The artificial intelligence boom just claimed its biggest infrastructure deal yet — and it has nothing to do with chips or software. NextEra Energy announced Monday it will acquire Virginia-based Dominion Energy in an all-stock transaction valued at approximately $66.8 billion, creating the world’s largest regulated electric utility by market capitalization and marking one of the most significant utility mergers in a generation.
The deal values Dominion at $75.97 per share — a roughly 23% premium to its last close — structured as an exchange of 0.8138 NextEra shares for each outstanding Dominion share. Dominion stock jumped nearly 15% on the announcement. NextEra shares slipped about 2% as investors digested the scale of the acquisition. The combined entity will carry a market cap of approximately $249 billion and an enterprise value of $420 billion, making it the third-largest company in the US energy sector behind only ExxonMobil and Chevron. The transaction is expected to close within 12 to 18 months.
Why This Deal Happened Now
The answer is straightforward: AI is consuming electricity at a pace the existing power grid was never built to handle. Dominion is the utility responsible for powering Northern Virginia’s “Data Center Alley” — the world’s largest concentration of data centers — with roughly 51 gigawatts of contracted data center capacity already on the books. Its customer list reads like a who’s who of hyperscale computing: Alphabet, Amazon, Microsoft, Meta, Equinix, CoreWeave, and CyrusOne all depend on Dominion’s grid.
Across both companies’ service territories, data centers proposing to connect to the combined grid represent approximately 130 gigawatts of future electricity demand. To put that in perspective, one gigawatt powers roughly 750,000 homes. NextEra’s CEO framed the acquisition plainly: electricity demand is rising faster now than it has in decades, and scale is the only way to meet it. The company plans to build more than 30 dedicated data center hubs across the US as part of its post-merger strategy.
Power prices nationally have already climbed roughly 40% over the past five years, with the sharpest increases concentrated in AI-heavy states including Virginia, Maryland, and Pennsylvania — the exact markets this merger is designed to dominate.
What It Means for Smaller Energy Players
A merger of this magnitude reshapes competitive dynamics across the entire energy infrastructure ecosystem, and the ripple effects reach well into the small and microcap space. The buildout required to serve 130 gigawatts of incremental data center demand cannot be executed solely through internal resources — it requires a network of suppliers, contractors, and technology providers operating at every layer of the grid.

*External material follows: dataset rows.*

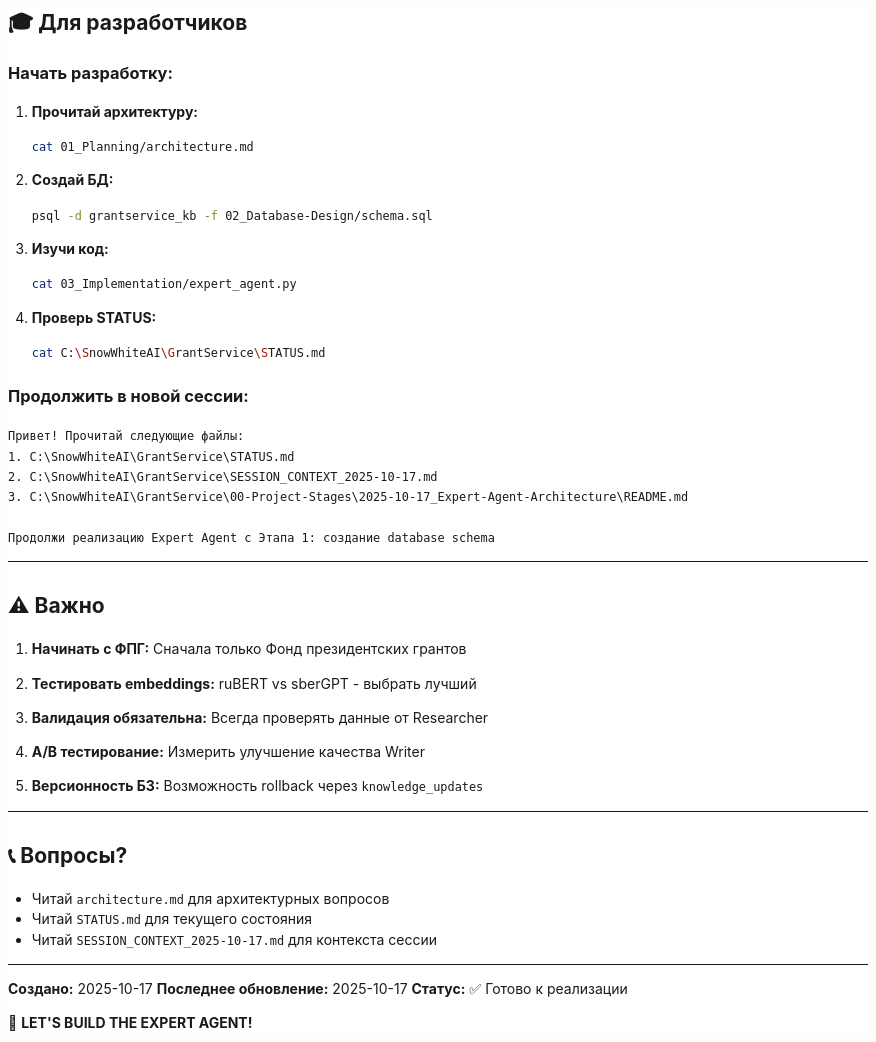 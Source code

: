 ## 🎓 Для разработчиков

### Начать разработку:

1. **Прочитай архитектуру:**
   ```bash
   cat 01_Planning/architecture.md
   ```

2. **Создай БД:**
   ```bash
   psql -d grantservice_kb -f 02_Database-Design/schema.sql
   ```

3. **Изучи код:**
   ```bash
   cat 03_Implementation/expert_agent.py
   ```

4. **Проверь STATUS:**
   ```bash
   cat C:\SnowWhiteAI\GrantService\STATUS.md
   ```

### Продолжить в новой сессии:

```
Привет! Прочитай следующие файлы:
1. C:\SnowWhiteAI\GrantService\STATUS.md
2. C:\SnowWhiteAI\GrantService\SESSION_CONTEXT_2025-10-17.md
3. C:\SnowWhiteAI\GrantService\00-Project-Stages\2025-10-17_Expert-Agent-Architecture\README.md

Продолжи реализацию Expert Agent с Этапа 1: создание database schema
```

---

## ⚠️ Важно

1. **Начинать с ФПГ:** Сначала только Фонд президентских грантов

2. **Тестировать embeddings:** ruBERT vs sberGPT - выбрать лучший

3. **Валидация обязательна:** Всегда проверять данные от Researcher

4. **A/B тестирование:** Измерить улучшение качества Writer

5. **Версионность БЗ:** Возможность rollback через `knowledge_updates`

---

## 📞 Вопросы?

- Читай `architecture.md` для архитектурных вопросов
- Читай `STATUS.md` для текущего состояния
- Читай `SESSION_CONTEXT_2025-10-17.md` для контекста сессии

---

**Создано:** 2025-10-17
**Последнее обновление:** 2025-10-17
**Статус:** ✅ Готово к реализации

🚀 **LET'S BUILD THE EXPERT AGENT!**
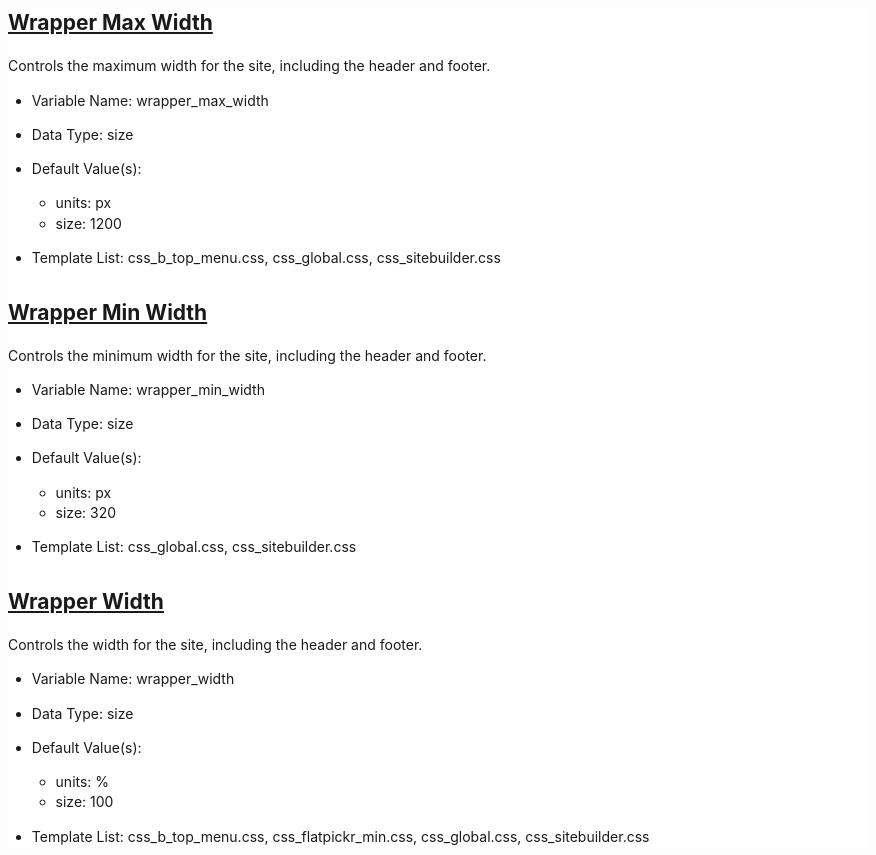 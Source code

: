 ## [Wrapper Max Width](#wrapper_max_width)

Controls the maximum width for the site, including the header and footer.

- Variable Name: wrapper_max_width
- Data Type: size
- Default Value(s):
  - units: px
  - size: 1200

- Template List: css_b_top_menu.css, css_global.css, css_sitebuilder.css

## [Wrapper Min Width](#wrapper_min_width)

Controls the minimum width for the site, including the header and footer.

- Variable Name: wrapper_min_width
- Data Type: size
- Default Value(s):
  - units: px
  - size: 320

- Template List: css_global.css, css_sitebuilder.css

## [Wrapper Width](#wrapper_width)

Controls the width for the site, including the header and footer.

- Variable Name: wrapper_width
- Data Type: size
- Default Value(s):
  - units: %
  - size: 100

- Template List: css_b_top_menu.css, css_flatpickr_min.css, css_global.css, css_sitebuilder.css

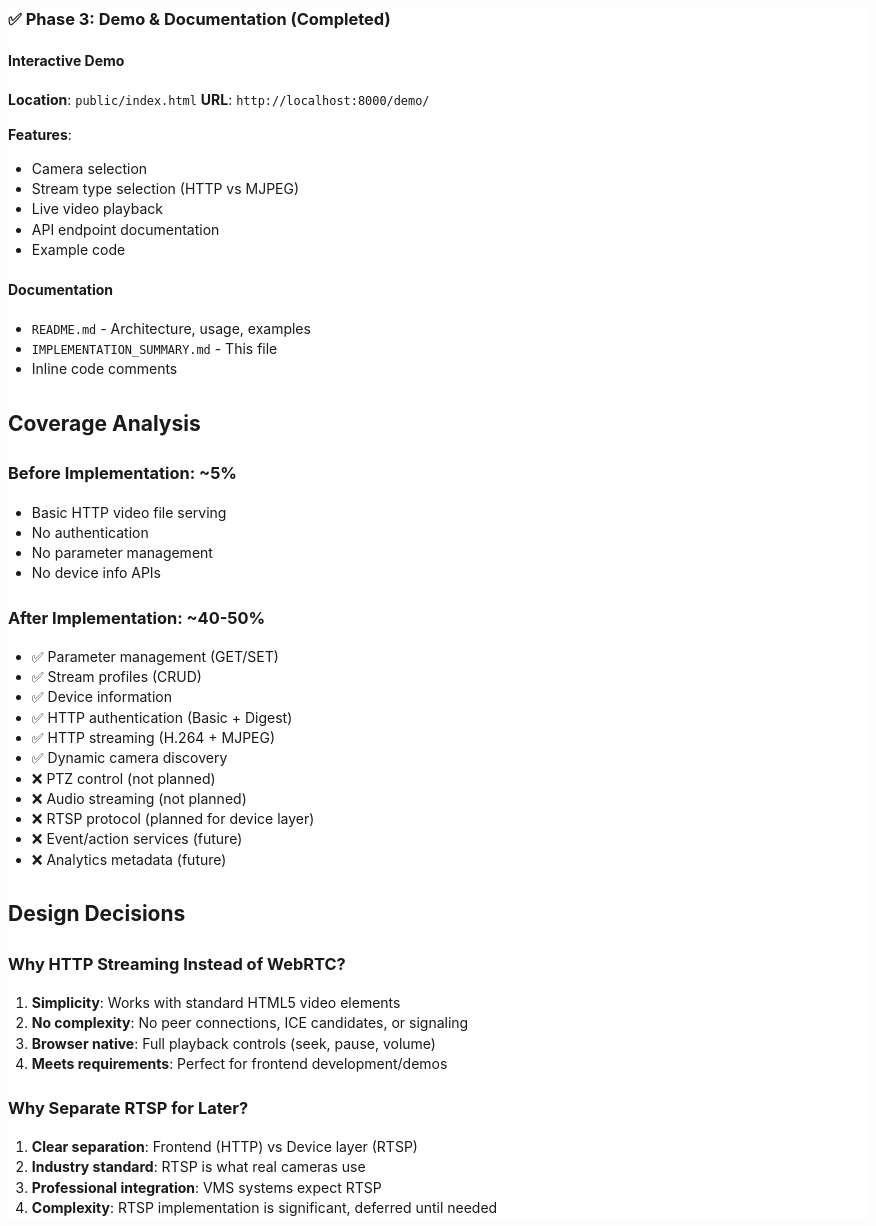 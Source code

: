### ✅ Phase 3: Demo & Documentation (Completed)

#### Interactive Demo
**Location**: `public/index.html`
**URL**: `http://localhost:8000/demo/`

**Features**:
- Camera selection
- Stream type selection (HTTP vs MJPEG)
- Live video playback
- API endpoint documentation
- Example code

#### Documentation
- `README.md` - Architecture, usage, examples
- `IMPLEMENTATION_SUMMARY.md` - This file
- Inline code comments

## Coverage Analysis

### Before Implementation: ~5%
- Basic HTTP video file serving
- No authentication
- No parameter management
- No device info APIs

### After Implementation: ~40-50%
- ✅ Parameter management (GET/SET)
- ✅ Stream profiles (CRUD)
- ✅ Device information
- ✅ HTTP authentication (Basic + Digest)
- ✅ HTTP streaming (H.264 + MJPEG)
- ✅ Dynamic camera discovery
- ❌ PTZ control (not planned)
- ❌ Audio streaming (not planned)
- ❌ RTSP protocol (planned for device layer)
- ❌ Event/action services (future)
- ❌ Analytics metadata (future)

## Design Decisions

### Why HTTP Streaming Instead of WebRTC?
1. **Simplicity**: Works with standard HTML5 video elements
2. **No complexity**: No peer connections, ICE candidates, or signaling
3. **Browser native**: Full playback controls (seek, pause, volume)
4. **Meets requirements**: Perfect for frontend development/demos

### Why Separate RTSP for Later?
1. **Clear separation**: Frontend (HTTP) vs Device layer (RTSP)
2. **Industry standard**: RTSP is what real cameras use
3. **Professional integration**: VMS systems expect RTSP
4. **Complexity**: RTSP implementation is significant, deferred until needed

Companies involved in grid modernization, high-voltage transformer manufacturing, power management systems, substation equipment, and renewable energy development are all positioned to benefit from the infrastructure spending surge that a combined NextEra-Dominion will need to execute. Many of the companies operating in these niches sit well below the $2 billion market cap threshold.
Independent power producers and smaller regional renewable developers face a more complex picture — a utility giant with NextEra’s capital base and Dominion’s existing relationships creates a formidable competitor for new generation contracts. But for those on the supply side of the infrastructure buildout, the pipeline just got significantly larger.
The AI energy trade is no longer a theme. It is the defining structural force reshaping American power markets — and Monday’s deal is the clearest evidence yet of just how seriously the biggest players are taking it.